### What is needed:
Reproduce the following entries verbatim, each one complete.

--- Material for this task Enclosed Below ---

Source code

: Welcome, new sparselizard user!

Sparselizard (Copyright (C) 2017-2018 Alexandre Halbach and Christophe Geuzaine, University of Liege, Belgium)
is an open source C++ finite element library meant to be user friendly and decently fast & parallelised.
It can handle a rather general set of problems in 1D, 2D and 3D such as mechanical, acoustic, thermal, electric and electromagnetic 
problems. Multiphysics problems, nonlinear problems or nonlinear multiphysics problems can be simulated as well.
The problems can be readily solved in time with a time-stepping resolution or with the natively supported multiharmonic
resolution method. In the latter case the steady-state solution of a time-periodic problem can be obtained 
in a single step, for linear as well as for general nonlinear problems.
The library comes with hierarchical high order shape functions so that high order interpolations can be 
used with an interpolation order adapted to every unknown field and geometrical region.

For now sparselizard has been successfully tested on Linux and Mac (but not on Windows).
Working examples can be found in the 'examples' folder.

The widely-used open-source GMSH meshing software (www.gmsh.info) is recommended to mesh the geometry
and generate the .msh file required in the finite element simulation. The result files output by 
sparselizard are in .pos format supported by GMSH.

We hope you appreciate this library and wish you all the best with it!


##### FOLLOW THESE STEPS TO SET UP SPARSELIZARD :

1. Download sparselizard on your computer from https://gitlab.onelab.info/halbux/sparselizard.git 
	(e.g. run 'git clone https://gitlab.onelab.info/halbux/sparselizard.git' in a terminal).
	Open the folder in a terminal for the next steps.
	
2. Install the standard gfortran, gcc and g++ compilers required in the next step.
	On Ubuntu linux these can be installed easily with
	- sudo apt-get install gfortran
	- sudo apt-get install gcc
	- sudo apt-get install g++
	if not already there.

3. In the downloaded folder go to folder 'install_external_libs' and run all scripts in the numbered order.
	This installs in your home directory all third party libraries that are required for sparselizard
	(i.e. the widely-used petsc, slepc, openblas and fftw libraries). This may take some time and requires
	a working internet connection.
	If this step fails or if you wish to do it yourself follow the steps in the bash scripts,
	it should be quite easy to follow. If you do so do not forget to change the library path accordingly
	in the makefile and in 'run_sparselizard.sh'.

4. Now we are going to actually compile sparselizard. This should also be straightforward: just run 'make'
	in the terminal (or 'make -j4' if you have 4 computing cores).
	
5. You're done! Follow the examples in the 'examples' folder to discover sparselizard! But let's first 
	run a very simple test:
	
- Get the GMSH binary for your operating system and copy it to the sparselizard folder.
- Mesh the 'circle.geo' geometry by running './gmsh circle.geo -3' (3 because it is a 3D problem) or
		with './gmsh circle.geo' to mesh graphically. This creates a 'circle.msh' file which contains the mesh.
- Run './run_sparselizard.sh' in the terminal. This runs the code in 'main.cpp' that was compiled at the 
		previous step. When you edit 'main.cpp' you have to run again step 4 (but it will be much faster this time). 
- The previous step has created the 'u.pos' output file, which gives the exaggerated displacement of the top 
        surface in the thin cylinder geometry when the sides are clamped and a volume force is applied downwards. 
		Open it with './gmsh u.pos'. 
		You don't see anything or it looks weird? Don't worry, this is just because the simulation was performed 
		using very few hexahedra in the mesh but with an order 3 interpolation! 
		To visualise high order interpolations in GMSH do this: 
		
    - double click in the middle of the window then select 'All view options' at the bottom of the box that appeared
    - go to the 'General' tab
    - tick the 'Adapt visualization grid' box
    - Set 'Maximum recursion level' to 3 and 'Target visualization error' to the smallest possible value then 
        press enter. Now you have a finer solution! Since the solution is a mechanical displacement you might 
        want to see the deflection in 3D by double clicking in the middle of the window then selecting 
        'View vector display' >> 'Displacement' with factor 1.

--- End of Enclosed Material for this task ---

### Exercise solution:
Source code

: Welcome, new sparselizard user!

Sparselizard (Copyright (C) 2017-2018 Alexandre Halbach and Christophe Geuzaine, University of Liege, Belgium)
is an open source C++ finite element library meant to be user friendly and decently fast & parallelised.
It can handle a rather general set of problems in 1D, 2D and 3D such as mechanical, acoustic, thermal, electric and electromagnetic 
problems. Multiphysics problems, nonlinear problems or nonlinear multiphysics problems can be simulated as well.
The problems can be readily solved in time with a time-stepping resolution or with the natively supported multiharmonic
resolution method. In the latter case the steady-state solution of a time-periodic problem can be obtained 
in a single step, for linear as well as for general nonlinear problems.
The library comes with hierarchical high order shape functions so that high order interpolations can be 
used with an interpolation order adapted to every unknown field and geometrical region.

For now sparselizard has been successfully tested on Linux and Mac (but not on Windows).
Working examples can be found in the 'examples' folder.

The widely-used open-source GMSH meshing software (www.gmsh.info) is recommended to mesh the geometry
and generate the .msh file required in the finite element simulation. The result files output by 
sparselizard are in .pos format supported by GMSH.

We hope you appreciate this library and wish you all the best with it!


##### FOLLOW THESE STEPS TO SET UP SPARSELIZARD :

1. Download sparselizard on your computer from https://gitlab.onelab.info/halbux/sparselizard.git 
	(e.g. run 'git clone https://gitlab.onelab.info/halbux/sparselizard.git' in a terminal).
	Open the folder in a terminal for the next steps.
	
2. Install the standard gfortran, gcc and g++ compilers required in the next step.
	On Ubuntu linux these can be installed easily with
	- sudo apt-get install gfortran
	- sudo apt-get install gcc
	- sudo apt-get install g++
	if not already there.

3. In the downloaded folder go to folder 'install_external_libs' and run all scripts in the numbered order.
	This installs in your home directory all third party libraries that are required for sparselizard
	(i.e. the widely-used petsc, slepc, openblas and fftw libraries). This may take some time and requires
	a working internet connection.
	If this step fails or if you wish to do it yourself follow the steps in the bash scripts,
	it should be quite easy to follow. If you do so do not forget to change the library path accordingly
	in the makefile and in 'run_sparselizard.sh'.

4. Now we are going to actually compile sparselizard. This should also be straightforward: just run 'make'
	in the terminal (or 'make -j4' if you have 4 computing cores).
	
5. You're done! Follow the examples in the 'examples' folder to discover sparselizard! But let's first 
	run a very simple test:
	
- Get the GMSH binary for your operating system and copy it to the sparselizard folder.
- Mesh the 'circle.geo' geometry by running './gmsh circle.geo -3' (3 because it is a 3D problem) or
		with './gmsh circle.geo' to mesh graphically. This creates a 'circle.msh' file which contains the mesh.
- Run './run_sparselizard.sh' in the terminal. This runs the code in 'main.cpp' that was compiled at the 
		previous step. When you edit 'main.cpp' you have to run again step 4 (but it will be much faster this time). 
- The previous step has created the 'u.pos' output file, which gives the exaggerated displacement of the top 
        surface in the thin cylinder geometry when the sides are clamped and a volume force is applied downwards. 
		Open it with './gmsh u.pos'. 
		You don't see anything or it looks weird? Don't worry, this is just because the simulation was performed 
		using very few hexahedra in the mesh but with an order 3 interpolation! 
		To visualise high order interpolations in GMSH do this: 
		
    - double click in the middle of the window then select 'All view options' at the bottom of the box that appeared
    - go to the 'General' tab
    - tick the 'Adapt visualization grid' box
    - Set 'Maximum recursion level' to 3 and 'Target visualization error' to the smallest possible value then 
        press enter. Now you have a finer solution! Since the solution is a mechanical displacement you might 
        want to see the deflection in 3D by double clicking in the middle of the window then selecting 
        'View vector display' >> 'Displacement' with factor 1.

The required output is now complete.